Work to be completed: Starting at the line that contains "I'm currently looking" in the listing below, write out every line word for word until you have written the line that contains "LinkenIn: https://www.linkedin.com/in/yahor-varanets-40a274226/".

BEGIN Task input

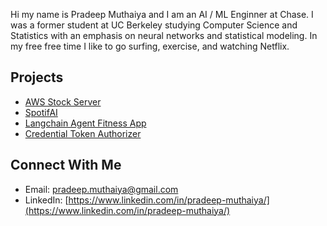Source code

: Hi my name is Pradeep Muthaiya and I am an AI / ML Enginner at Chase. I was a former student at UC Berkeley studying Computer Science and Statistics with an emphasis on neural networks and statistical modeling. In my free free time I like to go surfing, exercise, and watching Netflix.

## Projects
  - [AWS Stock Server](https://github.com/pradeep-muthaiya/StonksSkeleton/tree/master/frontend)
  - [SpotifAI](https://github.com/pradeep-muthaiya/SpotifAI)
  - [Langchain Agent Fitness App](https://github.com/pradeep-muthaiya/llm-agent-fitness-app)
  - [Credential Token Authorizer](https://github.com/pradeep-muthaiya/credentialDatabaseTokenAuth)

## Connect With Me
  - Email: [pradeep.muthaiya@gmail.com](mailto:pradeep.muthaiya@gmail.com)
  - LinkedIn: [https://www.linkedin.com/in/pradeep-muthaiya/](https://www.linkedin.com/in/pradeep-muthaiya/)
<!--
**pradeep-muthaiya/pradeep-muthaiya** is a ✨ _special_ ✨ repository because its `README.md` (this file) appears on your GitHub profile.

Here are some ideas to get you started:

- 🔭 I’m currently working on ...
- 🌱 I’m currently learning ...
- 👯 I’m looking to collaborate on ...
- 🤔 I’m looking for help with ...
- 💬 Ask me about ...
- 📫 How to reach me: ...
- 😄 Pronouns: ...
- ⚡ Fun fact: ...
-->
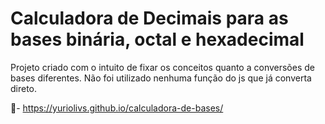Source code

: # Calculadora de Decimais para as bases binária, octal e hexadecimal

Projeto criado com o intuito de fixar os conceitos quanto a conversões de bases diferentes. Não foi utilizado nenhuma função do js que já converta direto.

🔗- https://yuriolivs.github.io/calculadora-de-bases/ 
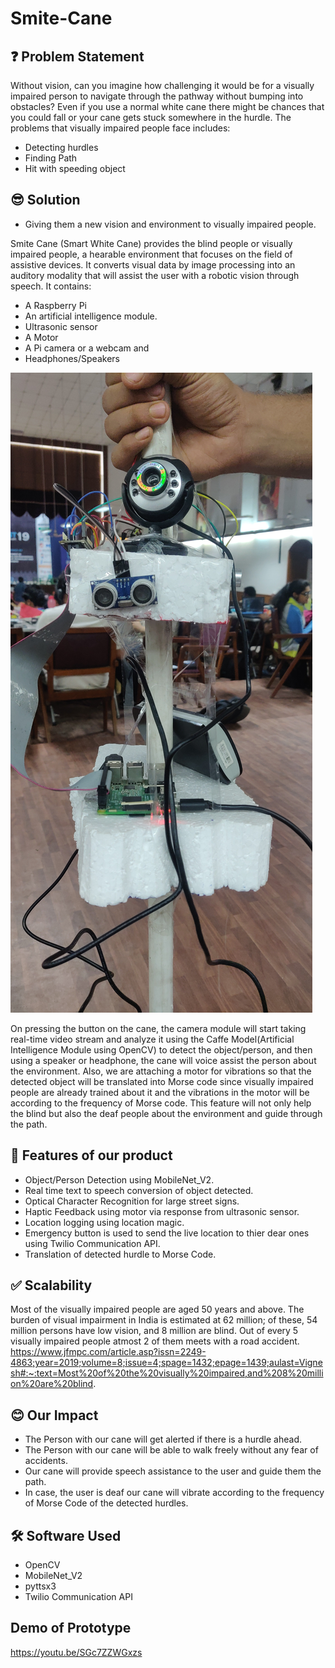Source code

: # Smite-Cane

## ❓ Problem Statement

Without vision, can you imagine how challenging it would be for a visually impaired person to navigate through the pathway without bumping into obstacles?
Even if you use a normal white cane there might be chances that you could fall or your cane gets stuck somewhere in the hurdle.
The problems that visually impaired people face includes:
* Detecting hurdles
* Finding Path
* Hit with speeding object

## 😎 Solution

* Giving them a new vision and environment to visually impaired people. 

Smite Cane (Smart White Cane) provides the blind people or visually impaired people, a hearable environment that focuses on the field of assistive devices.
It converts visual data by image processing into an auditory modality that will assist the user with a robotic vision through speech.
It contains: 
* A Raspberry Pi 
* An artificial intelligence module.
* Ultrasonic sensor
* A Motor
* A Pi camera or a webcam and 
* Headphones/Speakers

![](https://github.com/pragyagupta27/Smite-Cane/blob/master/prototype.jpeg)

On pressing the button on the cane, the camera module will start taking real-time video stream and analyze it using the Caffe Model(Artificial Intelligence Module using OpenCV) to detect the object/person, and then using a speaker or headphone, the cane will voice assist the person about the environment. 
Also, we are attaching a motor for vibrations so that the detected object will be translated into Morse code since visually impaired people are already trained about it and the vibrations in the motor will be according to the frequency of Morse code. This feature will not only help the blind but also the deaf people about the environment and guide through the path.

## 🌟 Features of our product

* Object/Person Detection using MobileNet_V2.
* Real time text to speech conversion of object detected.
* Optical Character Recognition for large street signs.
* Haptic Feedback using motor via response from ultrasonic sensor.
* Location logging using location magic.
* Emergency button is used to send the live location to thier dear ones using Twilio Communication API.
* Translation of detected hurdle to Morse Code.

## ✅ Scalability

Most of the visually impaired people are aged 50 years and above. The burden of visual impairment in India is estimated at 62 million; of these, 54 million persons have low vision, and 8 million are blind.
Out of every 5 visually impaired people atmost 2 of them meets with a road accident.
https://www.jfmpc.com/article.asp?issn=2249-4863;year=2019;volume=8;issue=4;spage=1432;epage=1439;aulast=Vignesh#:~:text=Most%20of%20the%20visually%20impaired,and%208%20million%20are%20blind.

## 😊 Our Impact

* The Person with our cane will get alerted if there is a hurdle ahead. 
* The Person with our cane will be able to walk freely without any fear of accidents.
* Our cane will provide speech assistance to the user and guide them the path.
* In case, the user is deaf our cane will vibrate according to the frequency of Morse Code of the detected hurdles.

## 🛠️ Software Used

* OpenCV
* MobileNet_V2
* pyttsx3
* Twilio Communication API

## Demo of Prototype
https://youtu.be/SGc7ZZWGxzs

END Task input
BEGIN Task input

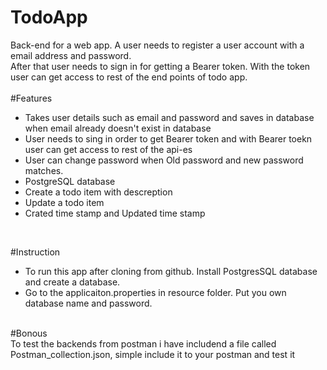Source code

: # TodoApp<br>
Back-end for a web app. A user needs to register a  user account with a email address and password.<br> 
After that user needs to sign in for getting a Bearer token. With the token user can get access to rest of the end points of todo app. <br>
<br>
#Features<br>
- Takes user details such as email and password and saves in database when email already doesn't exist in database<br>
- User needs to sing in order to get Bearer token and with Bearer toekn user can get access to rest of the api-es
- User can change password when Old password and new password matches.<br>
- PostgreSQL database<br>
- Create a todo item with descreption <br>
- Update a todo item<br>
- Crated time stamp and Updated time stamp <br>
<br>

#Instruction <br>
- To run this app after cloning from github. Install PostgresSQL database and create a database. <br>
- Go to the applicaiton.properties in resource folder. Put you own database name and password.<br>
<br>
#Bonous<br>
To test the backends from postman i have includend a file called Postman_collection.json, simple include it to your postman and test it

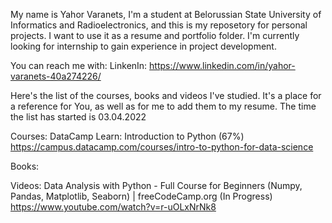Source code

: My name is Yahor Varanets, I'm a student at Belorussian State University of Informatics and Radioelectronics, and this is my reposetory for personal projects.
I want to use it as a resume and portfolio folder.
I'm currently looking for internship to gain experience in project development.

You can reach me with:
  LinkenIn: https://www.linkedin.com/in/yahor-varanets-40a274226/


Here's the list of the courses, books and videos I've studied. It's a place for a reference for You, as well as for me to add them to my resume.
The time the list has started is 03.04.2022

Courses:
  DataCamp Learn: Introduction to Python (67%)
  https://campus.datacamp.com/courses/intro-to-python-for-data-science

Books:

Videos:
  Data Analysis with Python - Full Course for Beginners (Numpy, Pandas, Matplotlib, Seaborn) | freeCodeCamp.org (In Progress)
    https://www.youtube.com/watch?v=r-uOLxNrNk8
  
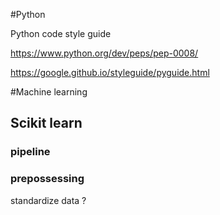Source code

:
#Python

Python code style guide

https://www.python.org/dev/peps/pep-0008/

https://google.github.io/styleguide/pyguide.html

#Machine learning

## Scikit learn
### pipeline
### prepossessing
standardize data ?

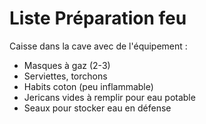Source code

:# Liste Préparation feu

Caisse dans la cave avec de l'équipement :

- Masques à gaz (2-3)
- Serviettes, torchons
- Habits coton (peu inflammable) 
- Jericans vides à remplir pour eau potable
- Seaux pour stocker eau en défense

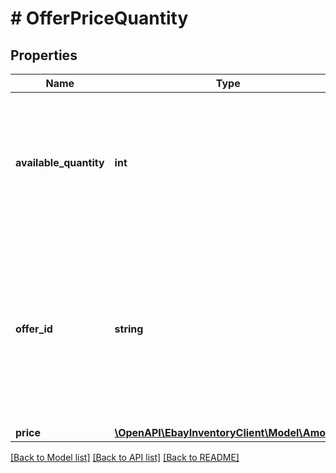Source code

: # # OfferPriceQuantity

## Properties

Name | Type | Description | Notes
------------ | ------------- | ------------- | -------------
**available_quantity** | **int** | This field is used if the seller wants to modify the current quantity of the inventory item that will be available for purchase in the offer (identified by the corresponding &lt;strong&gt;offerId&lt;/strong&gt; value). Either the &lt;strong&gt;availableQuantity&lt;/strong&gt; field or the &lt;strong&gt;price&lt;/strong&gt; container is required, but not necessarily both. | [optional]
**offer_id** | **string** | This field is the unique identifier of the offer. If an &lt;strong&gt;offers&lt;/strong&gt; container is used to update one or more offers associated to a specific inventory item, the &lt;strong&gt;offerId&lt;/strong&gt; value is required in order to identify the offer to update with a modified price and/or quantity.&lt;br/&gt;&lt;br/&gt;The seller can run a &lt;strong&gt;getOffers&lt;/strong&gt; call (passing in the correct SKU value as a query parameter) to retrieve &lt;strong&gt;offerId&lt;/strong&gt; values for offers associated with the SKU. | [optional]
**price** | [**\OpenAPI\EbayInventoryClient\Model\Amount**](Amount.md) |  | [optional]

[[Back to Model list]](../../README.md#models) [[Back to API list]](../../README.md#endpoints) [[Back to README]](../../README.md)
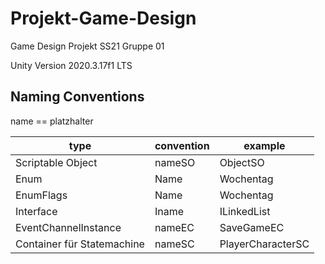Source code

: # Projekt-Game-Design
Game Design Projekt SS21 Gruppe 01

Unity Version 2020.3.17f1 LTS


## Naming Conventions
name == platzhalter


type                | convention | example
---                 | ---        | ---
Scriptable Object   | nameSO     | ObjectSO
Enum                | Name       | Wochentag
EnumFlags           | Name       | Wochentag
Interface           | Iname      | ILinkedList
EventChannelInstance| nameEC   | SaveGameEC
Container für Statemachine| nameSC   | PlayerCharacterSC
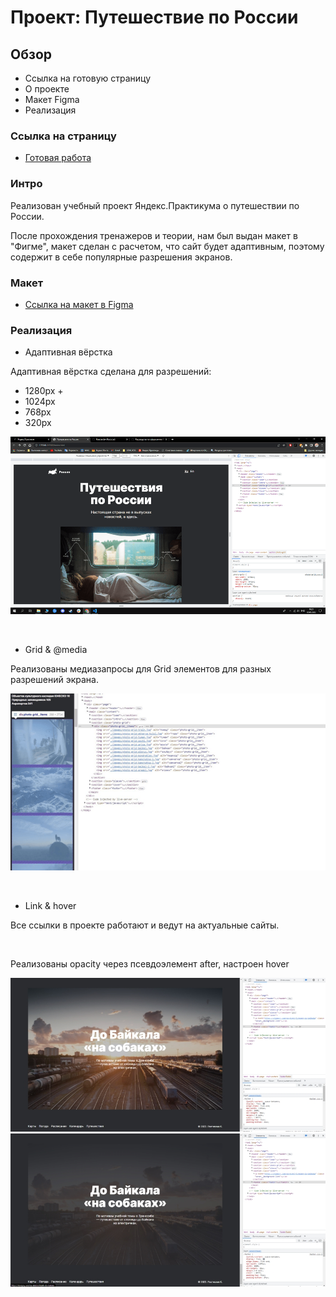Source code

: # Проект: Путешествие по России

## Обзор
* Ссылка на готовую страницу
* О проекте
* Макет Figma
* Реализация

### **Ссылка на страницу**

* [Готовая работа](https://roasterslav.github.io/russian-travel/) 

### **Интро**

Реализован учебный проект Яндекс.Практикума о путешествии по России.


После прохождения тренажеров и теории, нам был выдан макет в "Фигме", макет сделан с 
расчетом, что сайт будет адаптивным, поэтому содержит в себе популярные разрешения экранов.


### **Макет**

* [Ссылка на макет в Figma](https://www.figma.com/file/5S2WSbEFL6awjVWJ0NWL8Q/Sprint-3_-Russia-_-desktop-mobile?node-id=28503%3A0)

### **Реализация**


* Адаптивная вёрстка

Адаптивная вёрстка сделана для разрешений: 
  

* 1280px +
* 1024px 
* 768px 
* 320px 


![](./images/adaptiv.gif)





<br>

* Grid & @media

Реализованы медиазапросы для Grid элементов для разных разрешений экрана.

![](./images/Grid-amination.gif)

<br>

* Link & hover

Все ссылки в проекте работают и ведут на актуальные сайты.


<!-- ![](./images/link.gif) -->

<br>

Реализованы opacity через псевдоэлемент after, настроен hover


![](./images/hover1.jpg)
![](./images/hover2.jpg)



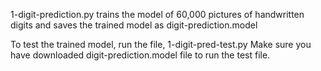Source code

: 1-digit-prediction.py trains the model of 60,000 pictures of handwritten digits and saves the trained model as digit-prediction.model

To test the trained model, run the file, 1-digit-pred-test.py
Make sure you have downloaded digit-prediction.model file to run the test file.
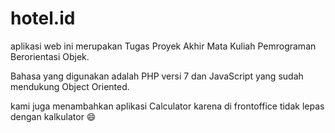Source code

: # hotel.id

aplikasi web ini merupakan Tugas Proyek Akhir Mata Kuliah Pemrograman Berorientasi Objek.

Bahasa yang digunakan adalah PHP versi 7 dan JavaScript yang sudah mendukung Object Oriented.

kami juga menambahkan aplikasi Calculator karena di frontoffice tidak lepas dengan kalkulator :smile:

END Task input

Task output:
I'm currently looking for internship to gain experience in project development.

You can reach me with:
  LinkenIn: https://www.linkedin.com/in/yahor-varanets-40a274226/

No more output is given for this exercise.